What is the draw of the kind of reimagined histories offered by artists like Whitehead for you? How do you navigate what freedom might look like in your process of adaptation?

We talk about Afro-Futurism in a way that is often very present-oriented – it’s something ahead of us, something that is to come. And yet, in thinking about these people, our ancestors, whose bodies in many ways were restricted, I think about their minds and their robust consciousness. So I thought, “Why can’t Afro-Futurism apply to people in the past? To my ancestors?” Viewing this story through this prism was really wonderful. To see this woman standing in the bottom of a dark cave holding a torch, she looks like superwoman and, in certain ways, she is.

I love the ways in which the series foregrounds Black ritual, whether it be spiritual, social or otherwise. I think that there is a magic to these movements, which is even more heightened by the fact that they were in the process of being disappeared.
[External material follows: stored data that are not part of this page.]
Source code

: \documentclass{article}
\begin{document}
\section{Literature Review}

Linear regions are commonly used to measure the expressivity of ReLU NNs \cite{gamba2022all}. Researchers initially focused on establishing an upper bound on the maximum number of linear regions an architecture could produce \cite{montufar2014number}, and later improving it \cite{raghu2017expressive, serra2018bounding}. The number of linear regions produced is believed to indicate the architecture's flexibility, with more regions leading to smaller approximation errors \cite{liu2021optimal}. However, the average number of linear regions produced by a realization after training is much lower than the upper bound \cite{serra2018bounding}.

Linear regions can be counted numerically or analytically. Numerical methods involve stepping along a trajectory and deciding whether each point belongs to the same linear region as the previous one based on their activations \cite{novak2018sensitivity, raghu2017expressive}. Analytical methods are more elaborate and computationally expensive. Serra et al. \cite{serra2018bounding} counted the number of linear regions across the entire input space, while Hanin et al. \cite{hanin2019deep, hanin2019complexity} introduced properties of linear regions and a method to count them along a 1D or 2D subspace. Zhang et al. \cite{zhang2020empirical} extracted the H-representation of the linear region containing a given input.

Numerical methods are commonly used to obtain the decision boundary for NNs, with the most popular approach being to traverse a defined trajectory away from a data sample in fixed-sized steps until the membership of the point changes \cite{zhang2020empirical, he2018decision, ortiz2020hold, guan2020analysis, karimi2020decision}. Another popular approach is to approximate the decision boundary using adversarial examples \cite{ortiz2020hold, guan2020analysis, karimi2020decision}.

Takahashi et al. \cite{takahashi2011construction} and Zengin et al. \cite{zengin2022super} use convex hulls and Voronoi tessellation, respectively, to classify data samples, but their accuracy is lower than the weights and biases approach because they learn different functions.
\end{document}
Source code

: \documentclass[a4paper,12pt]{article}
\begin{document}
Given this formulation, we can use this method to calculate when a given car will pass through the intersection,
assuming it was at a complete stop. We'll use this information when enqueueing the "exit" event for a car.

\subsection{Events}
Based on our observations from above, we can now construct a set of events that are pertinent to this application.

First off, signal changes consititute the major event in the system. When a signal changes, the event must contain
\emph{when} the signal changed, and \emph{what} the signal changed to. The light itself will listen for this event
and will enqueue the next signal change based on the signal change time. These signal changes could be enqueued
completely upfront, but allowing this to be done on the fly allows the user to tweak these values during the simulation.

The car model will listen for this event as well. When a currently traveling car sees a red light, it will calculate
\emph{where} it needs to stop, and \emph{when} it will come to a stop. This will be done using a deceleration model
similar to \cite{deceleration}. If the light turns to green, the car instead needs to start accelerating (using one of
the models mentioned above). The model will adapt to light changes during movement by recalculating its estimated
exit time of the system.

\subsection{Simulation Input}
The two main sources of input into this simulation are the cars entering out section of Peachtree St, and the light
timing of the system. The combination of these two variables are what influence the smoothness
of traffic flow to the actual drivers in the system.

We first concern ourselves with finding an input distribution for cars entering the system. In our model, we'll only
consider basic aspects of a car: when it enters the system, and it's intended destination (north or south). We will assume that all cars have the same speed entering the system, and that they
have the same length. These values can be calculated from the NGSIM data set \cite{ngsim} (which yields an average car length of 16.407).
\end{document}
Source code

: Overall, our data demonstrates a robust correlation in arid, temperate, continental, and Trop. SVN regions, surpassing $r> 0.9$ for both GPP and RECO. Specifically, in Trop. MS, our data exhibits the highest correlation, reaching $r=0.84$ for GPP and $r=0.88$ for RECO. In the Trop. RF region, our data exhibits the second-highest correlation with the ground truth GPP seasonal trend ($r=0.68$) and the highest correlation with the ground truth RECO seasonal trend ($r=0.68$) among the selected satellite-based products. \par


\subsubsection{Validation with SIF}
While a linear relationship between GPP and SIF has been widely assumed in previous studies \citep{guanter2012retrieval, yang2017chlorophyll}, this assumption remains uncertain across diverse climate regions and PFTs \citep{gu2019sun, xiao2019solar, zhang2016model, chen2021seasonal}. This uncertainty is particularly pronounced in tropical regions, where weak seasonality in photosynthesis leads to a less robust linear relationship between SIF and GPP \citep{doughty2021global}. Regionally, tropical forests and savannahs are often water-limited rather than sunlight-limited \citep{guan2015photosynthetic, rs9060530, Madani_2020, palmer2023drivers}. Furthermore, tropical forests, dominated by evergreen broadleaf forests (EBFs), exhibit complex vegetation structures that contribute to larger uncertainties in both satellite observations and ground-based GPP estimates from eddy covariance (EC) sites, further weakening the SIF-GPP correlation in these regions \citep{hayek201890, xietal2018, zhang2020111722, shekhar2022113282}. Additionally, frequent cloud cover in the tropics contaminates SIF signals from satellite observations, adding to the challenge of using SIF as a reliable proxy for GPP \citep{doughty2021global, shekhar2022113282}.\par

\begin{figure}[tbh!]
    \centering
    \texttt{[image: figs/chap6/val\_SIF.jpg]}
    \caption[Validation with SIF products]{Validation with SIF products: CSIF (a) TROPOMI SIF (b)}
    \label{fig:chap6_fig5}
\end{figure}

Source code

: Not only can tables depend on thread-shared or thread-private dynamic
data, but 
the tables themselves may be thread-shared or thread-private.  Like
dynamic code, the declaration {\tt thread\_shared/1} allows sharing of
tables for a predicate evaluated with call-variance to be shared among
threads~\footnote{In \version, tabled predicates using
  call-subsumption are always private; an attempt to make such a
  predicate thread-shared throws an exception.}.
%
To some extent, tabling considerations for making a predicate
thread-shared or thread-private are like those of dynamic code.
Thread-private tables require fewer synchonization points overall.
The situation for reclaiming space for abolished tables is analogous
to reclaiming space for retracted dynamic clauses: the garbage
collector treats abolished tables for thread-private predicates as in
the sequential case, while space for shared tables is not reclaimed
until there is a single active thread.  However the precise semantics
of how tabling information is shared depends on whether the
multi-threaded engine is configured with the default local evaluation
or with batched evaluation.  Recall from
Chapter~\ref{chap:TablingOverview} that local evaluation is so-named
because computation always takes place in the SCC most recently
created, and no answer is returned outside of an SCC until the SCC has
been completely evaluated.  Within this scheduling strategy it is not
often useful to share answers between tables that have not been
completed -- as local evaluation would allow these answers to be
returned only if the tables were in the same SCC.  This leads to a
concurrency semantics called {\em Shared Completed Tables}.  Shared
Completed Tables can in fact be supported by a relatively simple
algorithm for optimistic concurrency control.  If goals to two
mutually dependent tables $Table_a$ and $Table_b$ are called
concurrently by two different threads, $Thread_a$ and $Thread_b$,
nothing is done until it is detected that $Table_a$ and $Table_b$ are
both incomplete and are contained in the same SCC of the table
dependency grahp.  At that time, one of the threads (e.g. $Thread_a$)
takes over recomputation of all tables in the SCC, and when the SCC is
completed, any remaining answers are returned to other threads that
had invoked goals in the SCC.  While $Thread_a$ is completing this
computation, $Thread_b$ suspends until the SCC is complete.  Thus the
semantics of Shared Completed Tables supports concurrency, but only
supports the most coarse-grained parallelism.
I’m glad you said that because I don’t think the show is religious as much as it is spiritual. In the last episode of the series, there is a burial that was so special. We didn’t choreograph it at all and it was so beautiful I broke down crying. Knowing that these same rituals had taken place on the same ground on which we were standing, where these people had literally risked their lives in order to give their kin a proper burial. I was absolutely moved. If there’s anything that this show is about for me it’s re-contextualizing the sacrifices of our ancestors.

While we were making the show Kanye West went on TMZ and he said slavery was “a choice.” And I got so pissed off, so pissed off. It made me so angry. And once I got through that anger I thought, okay, let me semantically unpack this, and where I arrived at with that was, you know what, he clearly doesn’t understand what he is saying but, in a certain light, in a certain way – that I don’t think he’s aware of – he’s partly right.

In this hell, we built everything. We built everything in this country. This show wasn’t actually big enough to truly build out exactly how systematic and militaristic this institution was. And, within that, there were choices made in order to protect our children. Because there were children everywhere. I don’t need to explain to you why this was. Our ancestors endured to protect us. That sacrifice was made so that Kanye West could walk into TMZ and say slavery was a choice; so that you and I can sit here and have this conversation. They chose me and they chose you.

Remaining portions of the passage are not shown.